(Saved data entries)
----------------

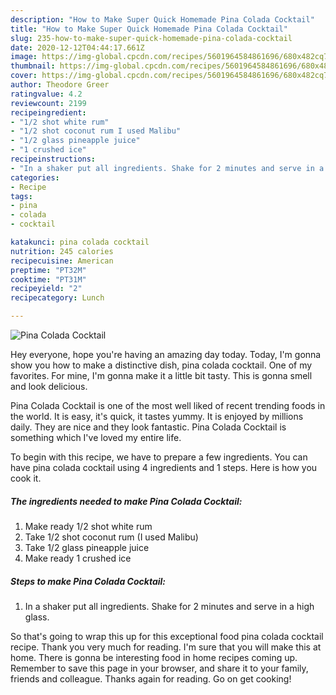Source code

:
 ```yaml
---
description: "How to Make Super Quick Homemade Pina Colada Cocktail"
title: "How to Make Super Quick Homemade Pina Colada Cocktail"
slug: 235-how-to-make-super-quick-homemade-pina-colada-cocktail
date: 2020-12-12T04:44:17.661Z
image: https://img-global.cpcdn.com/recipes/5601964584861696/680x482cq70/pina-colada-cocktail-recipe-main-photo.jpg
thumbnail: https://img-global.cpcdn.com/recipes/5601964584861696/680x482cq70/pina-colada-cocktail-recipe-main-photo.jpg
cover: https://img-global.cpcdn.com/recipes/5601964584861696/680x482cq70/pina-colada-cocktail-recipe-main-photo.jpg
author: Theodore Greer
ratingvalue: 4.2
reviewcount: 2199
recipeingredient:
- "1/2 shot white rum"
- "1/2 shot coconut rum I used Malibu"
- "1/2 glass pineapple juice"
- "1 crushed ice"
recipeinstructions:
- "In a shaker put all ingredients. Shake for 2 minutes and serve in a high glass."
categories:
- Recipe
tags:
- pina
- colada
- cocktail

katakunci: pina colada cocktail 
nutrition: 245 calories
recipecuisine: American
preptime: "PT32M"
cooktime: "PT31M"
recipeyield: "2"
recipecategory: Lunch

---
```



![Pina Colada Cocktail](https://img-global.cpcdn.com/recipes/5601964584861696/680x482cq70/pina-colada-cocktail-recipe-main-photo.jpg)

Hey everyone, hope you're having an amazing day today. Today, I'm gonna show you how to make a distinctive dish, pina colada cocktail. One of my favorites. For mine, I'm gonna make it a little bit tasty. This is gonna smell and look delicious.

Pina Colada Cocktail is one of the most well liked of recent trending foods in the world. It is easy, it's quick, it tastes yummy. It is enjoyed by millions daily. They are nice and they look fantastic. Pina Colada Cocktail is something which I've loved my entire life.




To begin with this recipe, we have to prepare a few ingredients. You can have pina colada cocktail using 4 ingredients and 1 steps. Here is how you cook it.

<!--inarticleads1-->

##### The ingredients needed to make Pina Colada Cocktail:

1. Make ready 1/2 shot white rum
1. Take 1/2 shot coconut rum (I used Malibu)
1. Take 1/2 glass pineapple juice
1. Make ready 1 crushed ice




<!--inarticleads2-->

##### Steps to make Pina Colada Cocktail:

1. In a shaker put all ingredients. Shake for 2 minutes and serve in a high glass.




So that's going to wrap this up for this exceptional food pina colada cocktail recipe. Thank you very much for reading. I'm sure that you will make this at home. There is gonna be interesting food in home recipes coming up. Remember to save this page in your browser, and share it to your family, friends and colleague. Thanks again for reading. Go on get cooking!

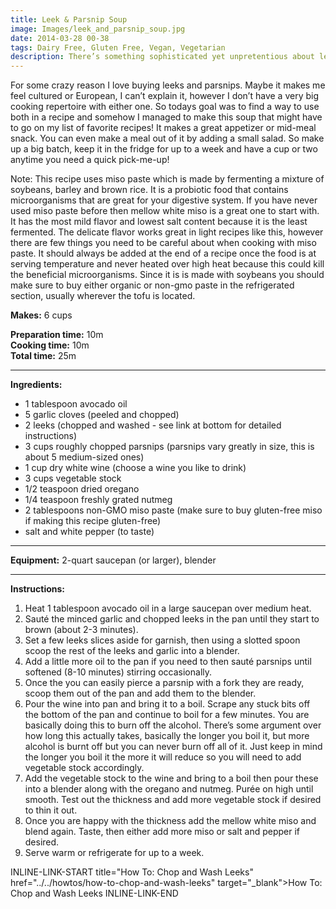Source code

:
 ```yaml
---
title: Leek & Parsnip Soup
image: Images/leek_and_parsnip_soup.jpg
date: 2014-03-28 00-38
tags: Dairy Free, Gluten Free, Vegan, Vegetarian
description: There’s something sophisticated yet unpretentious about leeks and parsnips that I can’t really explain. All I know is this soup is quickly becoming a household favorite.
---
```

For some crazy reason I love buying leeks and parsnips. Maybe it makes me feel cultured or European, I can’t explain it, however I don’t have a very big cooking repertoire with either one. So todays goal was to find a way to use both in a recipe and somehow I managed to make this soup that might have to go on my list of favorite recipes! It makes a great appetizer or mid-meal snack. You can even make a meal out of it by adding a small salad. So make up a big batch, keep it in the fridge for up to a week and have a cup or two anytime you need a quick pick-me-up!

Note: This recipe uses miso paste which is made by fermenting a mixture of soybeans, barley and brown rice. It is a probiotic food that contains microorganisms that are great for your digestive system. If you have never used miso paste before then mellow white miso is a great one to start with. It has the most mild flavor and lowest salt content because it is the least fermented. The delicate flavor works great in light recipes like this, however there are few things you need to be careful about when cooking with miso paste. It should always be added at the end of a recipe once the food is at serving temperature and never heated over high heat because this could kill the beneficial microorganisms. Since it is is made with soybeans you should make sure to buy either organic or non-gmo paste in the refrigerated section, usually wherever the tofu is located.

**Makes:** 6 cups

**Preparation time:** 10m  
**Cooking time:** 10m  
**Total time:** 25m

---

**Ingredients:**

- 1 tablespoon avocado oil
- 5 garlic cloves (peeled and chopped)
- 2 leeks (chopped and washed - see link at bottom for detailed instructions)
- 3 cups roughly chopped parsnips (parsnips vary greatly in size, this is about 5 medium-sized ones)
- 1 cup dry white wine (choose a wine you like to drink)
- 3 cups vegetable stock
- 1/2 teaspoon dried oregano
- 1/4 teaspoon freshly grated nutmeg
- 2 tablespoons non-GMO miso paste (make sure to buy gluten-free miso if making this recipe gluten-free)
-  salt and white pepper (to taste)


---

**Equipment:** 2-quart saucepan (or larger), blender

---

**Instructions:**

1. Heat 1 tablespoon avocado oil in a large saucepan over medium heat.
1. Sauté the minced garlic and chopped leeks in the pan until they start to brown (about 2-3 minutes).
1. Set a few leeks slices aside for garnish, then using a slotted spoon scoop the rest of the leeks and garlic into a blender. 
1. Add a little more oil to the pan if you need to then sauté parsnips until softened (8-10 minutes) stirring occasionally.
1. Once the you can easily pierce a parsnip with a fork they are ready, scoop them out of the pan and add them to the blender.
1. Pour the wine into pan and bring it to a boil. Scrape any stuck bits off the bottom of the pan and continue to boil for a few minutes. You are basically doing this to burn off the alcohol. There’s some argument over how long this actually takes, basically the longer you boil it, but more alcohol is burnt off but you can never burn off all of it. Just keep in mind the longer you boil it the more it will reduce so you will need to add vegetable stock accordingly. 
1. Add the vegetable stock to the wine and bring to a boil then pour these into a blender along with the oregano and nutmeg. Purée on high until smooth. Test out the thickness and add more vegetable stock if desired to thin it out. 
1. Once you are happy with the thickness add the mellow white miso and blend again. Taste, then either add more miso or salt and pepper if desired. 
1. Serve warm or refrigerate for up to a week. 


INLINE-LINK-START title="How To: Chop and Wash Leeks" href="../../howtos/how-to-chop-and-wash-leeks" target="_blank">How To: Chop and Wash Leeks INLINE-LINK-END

----------------

- _Exercise instructions_
The data above must be written out again word for word, without its pictures.

- _Answer box_
Source code

:
 ```yaml
---
description: "How to Make Super Quick Homemade Pina Colada Cocktail"
title: "How to Make Super Quick Homemade Pina Colada Cocktail"
slug: 235-how-to-make-super-quick-homemade-pina-colada-cocktail
date: 2020-12-12T04:44:17.661Z
image: https://img-global.cpcdn.com/recipes/5601964584861696/680x482cq70/pina-colada-cocktail-recipe-main-photo.jpg
thumbnail: https://img-global.cpcdn.com/recipes/5601964584861696/680x482cq70/pina-colada-cocktail-recipe-main-photo.jpg
cover: https://img-global.cpcdn.com/recipes/5601964584861696/680x482cq70/pina-colada-cocktail-recipe-main-photo.jpg
author: Theodore Greer
ratingvalue: 4.2
reviewcount: 2199
recipeingredient:
- "1/2 shot white rum"
- "1/2 shot coconut rum I used Malibu"
- "1/2 glass pineapple juice"
- "1 crushed ice"
recipeinstructions:
- "In a shaker put all ingredients. Shake for 2 minutes and serve in a high glass."
categories:
- Recipe
tags:
- pina
- colada
- cocktail

katakunci: pina colada cocktail 
nutrition: 245 calories
recipecuisine: American
preptime: "PT32M"
cooktime: "PT31M"
recipeyield: "2"
recipecategory: Lunch

---
```



![Pina Colada Cocktail](https://img-global.cpcdn.com/recipes/5601964584861696/680x482cq70/pina-colada-cocktail-recipe-main-photo.jpg)

Hey everyone, hope you're having an amazing day today. Today, I'm gonna show you how to make a distinctive dish, pina colada cocktail. One of my favorites. For mine, I'm gonna make it a little bit tasty. This is gonna smell and look delicious.

Pina Colada Cocktail is one of the most well liked of recent trending foods in the world. It is easy, it's quick, it tastes yummy. It is enjoyed by millions daily. They are nice and they look fantastic. Pina Colada Cocktail is something which I've loved my entire life.




To begin with this recipe, we have to prepare a few ingredients. You can have pina colada cocktail using 4 ingredients and 1 steps. Here is how you cook it.

<!--inarticleads1-->

##### The ingredients needed to make Pina Colada Cocktail:

1. Make ready 1/2 shot white rum
1. Take 1/2 shot coconut rum (I used Malibu)
1. Take 1/2 glass pineapple juice
1. Make ready 1 crushed ice




<!--inarticleads2-->

##### Steps to make Pina Colada Cocktail:

1. In a shaker put all ingredients. Shake for 2 minutes and serve in a high glass.




So that's going to wrap this up for this exceptional food pina colada cocktail recipe. Thank you very much for reading. I'm sure that you will make this at home. There is gonna be interesting food in home recipes coming up. Remember to save this page in your browser, and share it to your family, friends and colleague. Thanks again for reading. Go on get cooking!

Source code

:
 ```yaml
---
title: Leek & Parsnip Soup
image: Images/leek_and_parsnip_soup.jpg
date: 2014-03-28 00-38
tags: Dairy Free, Gluten Free, Vegan, Vegetarian
description: There’s something sophisticated yet unpretentious about leeks and parsnips that I can’t really explain. All I know is this soup is quickly becoming a household favorite.
---
```

For some crazy reason I love buying leeks and parsnips. Maybe it makes me feel cultured or European, I can’t explain it, however I don’t have a very big cooking repertoire with either one. So todays goal was to find a way to use both in a recipe and somehow I managed to make this soup that might have to go on my list of favorite recipes! It makes a great appetizer or mid-meal snack. You can even make a meal out of it by adding a small salad. So make up a big batch, keep it in the fridge for up to a week and have a cup or two anytime you need a quick pick-me-up!

Note: This recipe uses miso paste which is made by fermenting a mixture of soybeans, barley and brown rice. It is a probiotic food that contains microorganisms that are great for your digestive system. If you have never used miso paste before then mellow white miso is a great one to start with. It has the most mild flavor and lowest salt content because it is the least fermented. The delicate flavor works great in light recipes like this, however there are few things you need to be careful about when cooking with miso paste. It should always be added at the end of a recipe once the food is at serving temperature and never heated over high heat because this could kill the beneficial microorganisms. Since it is is made with soybeans you should make sure to buy either organic or non-gmo paste in the refrigerated section, usually wherever the tofu is located.

**Makes:** 6 cups

**Preparation time:** 10m  
**Cooking time:** 10m  
**Total time:** 25m

---

**Ingredients:**

- 1 tablespoon avocado oil
- 5 garlic cloves (peeled and chopped)
- 2 leeks (chopped and washed - see link at bottom for detailed instructions)
- 3 cups roughly chopped parsnips (parsnips vary greatly in size, this is about 5 medium-sized ones)
- 1 cup dry white wine (choose a wine you like to drink)
- 3 cups vegetable stock
- 1/2 teaspoon dried oregano
- 1/4 teaspoon freshly grated nutmeg
- 2 tablespoons non-GMO miso paste (make sure to buy gluten-free miso if making this recipe gluten-free)
-  salt and white pepper (to taste)


---

**Equipment:** 2-quart saucepan (or larger), blender

---

**Instructions:**

1. Heat 1 tablespoon avocado oil in a large saucepan over medium heat.
1. Sauté the minced garlic and chopped leeks in the pan until they start to brown (about 2-3 minutes).
1. Set a few leeks slices aside for garnish, then using a slotted spoon scoop the rest of the leeks and garlic into a blender. 
1. Add a little more oil to the pan if you need to then sauté parsnips until softened (8-10 minutes) stirring occasionally.
1. Once the you can easily pierce a parsnip with a fork they are ready, scoop them out of the pan and add them to the blender.
1. Pour the wine into pan and bring it to a boil. Scrape any stuck bits off the bottom of the pan and continue to boil for a few minutes. You are basically doing this to burn off the alcohol. There’s some argument over how long this actually takes, basically the longer you boil it, but more alcohol is burnt off but you can never burn off all of it. Just keep in mind the longer you boil it the more it will reduce so you will need to add vegetable stock accordingly. 
1. Add the vegetable stock to the wine and bring to a boil then pour these into a blender along with the oregano and nutmeg. Purée on high until smooth. Test out the thickness and add more vegetable stock if desired to thin it out. 
1. Once you are happy with the thickness add the mellow white miso and blend again. Taste, then either add more miso or salt and pepper if desired. 
1. Serve warm or refrigerate for up to a week. 


INLINE-LINK-START title="How To: Chop and Wash Leeks" href="../../howtos/how-to-chop-and-wash-leeks" target="_blank">How To: Chop and Wash Leeks INLINE-LINK-END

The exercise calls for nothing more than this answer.